Pictures paired with source code
----------------------------------------

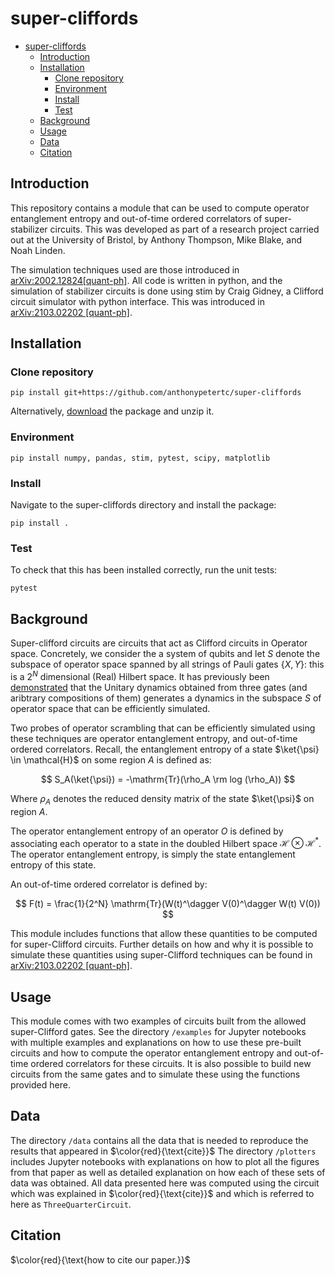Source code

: 
# super-cliffords


- [super-cliffords](#super-cliffords)
  - [Introduction](#introduction)
  - [Installation](#installation)
    - [Clone repository](#clone-repository)
    - [Environment](#environment)
    - [Install](#install)
    - [Test](#test)
  - [Background](#background)
  - [Usage](#usage)
  - [Data](#data)
  - [Citation](#citation)

## Introduction

This repository contains a module that can be used to compute operator entanglement entropy and out-of-time ordered correlators of super-stabilizer circuits.  This was developed as part of a research project carried out at the University of Bristol, by Anthony Thompson, Mike Blake, and Noah Linden.

The simulation techniques used are those introduced in [arXiv:2002.12824[quant-ph]](https://arxiv.org/abs/2002.12824). All code is written in python, and the simulation of stabilizer circuits is done using stim by Craig Gidney, a Clifford circuit simulator with python interface. This was introduced in [arXiv:2103.02202 [quant-ph]](https://arxiv.org/abs/2103.02202).


## Installation

### Clone repository

`pip install git+https://github.com/anthonypetertc/super-cliffords`

Alternatively, [download](https://github.com/anthonypetertc/super-cliffords/archive/refs/heads/main.zip) the package and unzip it.

### Environment

`pip install numpy, pandas, stim, pytest, scipy, matplotlib`

### Install

Navigate to the super-cliffords directory and install the package:

`pip install .`

### Test

To check that this has been installed correctly, run the unit tests:

`pytest`

## Background

Super-clifford circuits are circuits that act as Clifford circuits in Operator space. Concretely, we consider the a system of qubits and let $S$ denote the subspace of operator space spanned by all strings of Pauli gates $\{X, Y\}$: this is a $2^N$ dimensional (Real) Hilbert space. It has previously been [demonstrated](https://arxiv.org/abs/2002.12824) that the Unitary dynamics obtained from three gates (and aribtrary compositions of them) generates a dynamics in the subspace $S$ of operator space that can be efficiently simulated.

Two probes of operator scrambling that can be efficiently simulated using these techniques are operator entanglement entropy, and out-of-time ordered correlators. Recall, the entanglement entropy of a state $\ket{\psi} \in \mathcal{H}$ on some region $A$ is defined as:

$$
S_A(\ket{\psi}) = -\mathrm{Tr}(\rho_A \rm log (\rho_A))
$$

Where $\rho_A$ denotes the reduced density matrix of the state $\ket{\psi}$ on region $A$.

The operator entanglement entropy of an operator $O$ is defined by associating each operator to a state in the doubled Hilbert space $\mathcal{H} \otimes \mathcal{H^*}$. The operator entanglement entropy, is simply the state entanglement entropy of this state.

An out-of-time ordered correlator is defined by:

$$
F(t) = \frac{1}{2^N} \mathrm{Tr}(W(t)^\dagger V(0)^\dagger W(t) V(0))
$$

This module includes functions that allow these quantities to be computed for super-Clifford circuits. Further details on how and why it is possible to simulate these quantities using super-Clifford techniques can be found in [arXiv:2103.02202 [quant-ph]](https://arxiv.org/abs/2103.02202).


## Usage
This module comes with two examples of circuits built from the allowed super-Clifford gates. See the directory `/examples` for Jupyter notebooks with multiple examples and explanations on how to use these pre-built circuits and how to compute the operator entanglement entropy and out-of-time ordered correlators for these circuits. It is also possible to build new circuits from the same gates and to simulate these using the functions provided here.

## Data
The directory `/data`  contains all the data that is needed to reproduce the results that appeared in $\color{red}{\text{cite}}$ The directory `/plotters` includes Jupyter notebooks with explanations on how to plot all the figures from that paper as well as detailed explanation on how each of these sets of data was obtained. All data presented here was computed using the circuit which was explained in $\color{red}{\text{cite}}$ and which is referred to here as `ThreeQuarterCircuit`.

## Citation

$\color{red}{\text{how to cite our paper.}}$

----------------------------------------

Task details
Please reproduce the entries above exactly, from their first line to the line holding "## Background" inclusive, and nothing else; the pictures stay out.

Expected answer
Source code

: 
# super-cliffords


- [super-cliffords](#super-cliffords)
  - [Introduction](#introduction)
  - [Installation](#installation)
    - [Clone repository](#clone-repository)
    - [Environment](#environment)
    - [Install](#install)
    - [Test](#test)
  - [Background](#background)
  - [Usage](#usage)
  - [Data](#data)
  - [Citation](#citation)

## Introduction

This repository contains a module that can be used to compute operator entanglement entropy and out-of-time ordered correlators of super-stabilizer circuits.  This was developed as part of a research project carried out at the University of Bristol, by Anthony Thompson, Mike Blake, and Noah Linden.

The simulation techniques used are those introduced in [arXiv:2002.12824[quant-ph]](https://arxiv.org/abs/2002.12824). All code is written in python, and the simulation of stabilizer circuits is done using stim by Craig Gidney, a Clifford circuit simulator with python interface. This was introduced in [arXiv:2103.02202 [quant-ph]](https://arxiv.org/abs/2103.02202).


## Installation

### Clone repository

`pip install git+https://github.com/anthonypetertc/super-cliffords`

Alternatively, [download](https://github.com/anthonypetertc/super-cliffords/archive/refs/heads/main.zip) the package and unzip it.

### Environment

`pip install numpy, pandas, stim, pytest, scipy, matplotlib`

### Install

Navigate to the super-cliffords directory and install the package:

`pip install .`

### Test

To check that this has been installed correctly, run the unit tests:

`pytest`

## Background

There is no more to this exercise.